Anche detto motivo è infondato.

Secondo il costante insegnamento di questa corte il decoro architettonico – allorché possa individuarsi nel fabbricato una linea armonica, sia pure estremamente semplice, che ne caratterizzi la fisionomia – è un bene comune il cui mantenimento è tutelato a prescindere dalla validità estetica assoluta delle modifiche che si intendano apportare (cfr.
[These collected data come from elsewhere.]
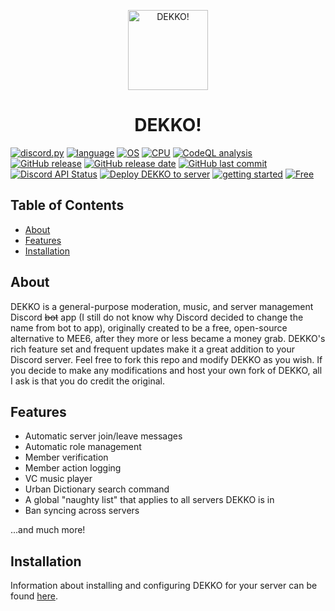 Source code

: <p align="center"><img alt="DEKKO!" src="https://www.declanz.me/web/img/dekko/dekko.png" width="128" height="128"></p>
<h1 align="center">DEKKO!</h1>

[![discord.py](https://img.shields.io/badge/discord.py-2.4.0-5865f2)](https://github.com/Rapptz/discord.py)
[![language](https://img.shields.io/badge/language-Python-ffd343)](https://www.python.org/)
[![OS](https://img.shields.io/badge/OS-linux-0078d4)](https://www.kernel.org/)
[![CPU](https://img.shields.io/badge/CPU-x86%2C%20x64-FF8C00)](#)
[![CodeQL analysis](https://github.com/D3CL4NZ/DEKKO/actions/workflows/github-code-scanning/codeql/badge.svg)](https://github.com/D3CL4NZ/DEKKO/security/code-scanning?query=is%3Aopen)
[![GitHub release](https://img.shields.io/github/v/release/D3CL4NZ/DEKKO)](#)
[![GitHub release date](https://img.shields.io/github/release-date/D3CL4NZ/DEKKO)](#)
[![GitHub last commit](https://img.shields.io/github/last-commit/D3CL4NZ/DEKKO)](#)
[![Discord API Status](https://img.shields.io/badge/dynamic/json?url=https%3A%2F%2Fdiscordstatus.com%2Fapi%2Fv2%2Fstatus.json&query=%24.status.description&logo=discord&logoColor=ffffff&label=API%20Status&labelColor=546e7a&color=green)](https://discordstatus.com/)
[![Deploy DEKKO to server](https://github.com/D3CL4NZ/DEKKO/actions/workflows/dekkodeploy.yml/badge.svg)](https://github.com/D3CL4NZ/DEKKO/actions/workflows/dekkodeploy.yml)
[![getting started](https://img.shields.io/badge/getting_started-guide-1D76DB)](https://www.declanz.me/web/dekko/)
[![Free](https://img.shields.io/badge/free_for_non_commercial_use-brightgreen)](#)

## Table of Contents
- [About](#about)
- [Features](#features)
- [Installation](#installation)

## About

DEKKO is a general-purpose moderation, music, and server management Discord ~~bot~~ app (I still do not know why Discord decided to change the name from bot to app), originally created to be a free, open-source alternative to MEE6, after they more or less became a money grab. DEKKO's rich feature set and frequent updates make it a great addition to your Discord server. Feel free to fork this repo and modify DEKKO as you wish. If you decide to make any modifications and host your own fork of DEKKO, all I ask is that you do credit the original.

## Features

- Automatic server join/leave messages
- Automatic role management
- Member verification
- Member action logging
- VC music player
- Urban Dictionary search command
- A global "naughty list" that applies to all servers DEKKO is in
- Ban syncing across servers

...and much more!

## Installation

Information about installing and configuring DEKKO for your server can be found [here](https://www.declanz.me/web/dekko/setup.html).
Cass. 30.8.2004, n. 17398); ne consegue che, nella specie, non può essere messa in discussione la lesi vita dell’intervento edilizio realizzato dal ricorrente, alla stregua dei rilievi formulati dalla corte territoriale, secondo cui l’opera realizzata ha eliminato uno degli archi “interrompendo la omogeneità e linearità del motivo architettonico del piano terreno”. Quanto alla doglianza secondo cui la corte, nel valutare la lesione all’estetica del fabbricato, non avrebbe dato rilievo alle piu’ devastanti conseguenze derivanti dalla realizzazione da parte dell’Es. di un intero secondo piano dell’edificio, si osserva che – se è pur vero che la modifica apportata può non assumere rilievo, sotto il profilo in esame, allorché sussista già una grave evidente compromissione del decoro architettonico dovuto a precedenti interventi sull’immobile (cfr. Cass. 17.10.2007, n, 21835) – nel caso di specie tale compromissione non può essere presa in considerazione perché, come ammette lo stesso ricorrente, l’intervento edilizio operato dalla controparte è ancora oggetto del giudizio rimesso dalla corte territoriale al tribunale di Torre Annunziata, ed è, quindi, ancora suscettibile di integrale rimozione, ove ne ricorrano i presupposti.

Si deve pertanto concludere per il rigetto del ricorso con condanna del ricorrente alla rifusione delle spese del giudizio, come da dispositivo.

P.Q.M.

La corte rigetta il ricorso e condanna il ricorrente alla rifusione delle spese del giudizio, liquidate in euro 1.300.00, di cui euro 100,000 per esborsi, oltre accessori di legge.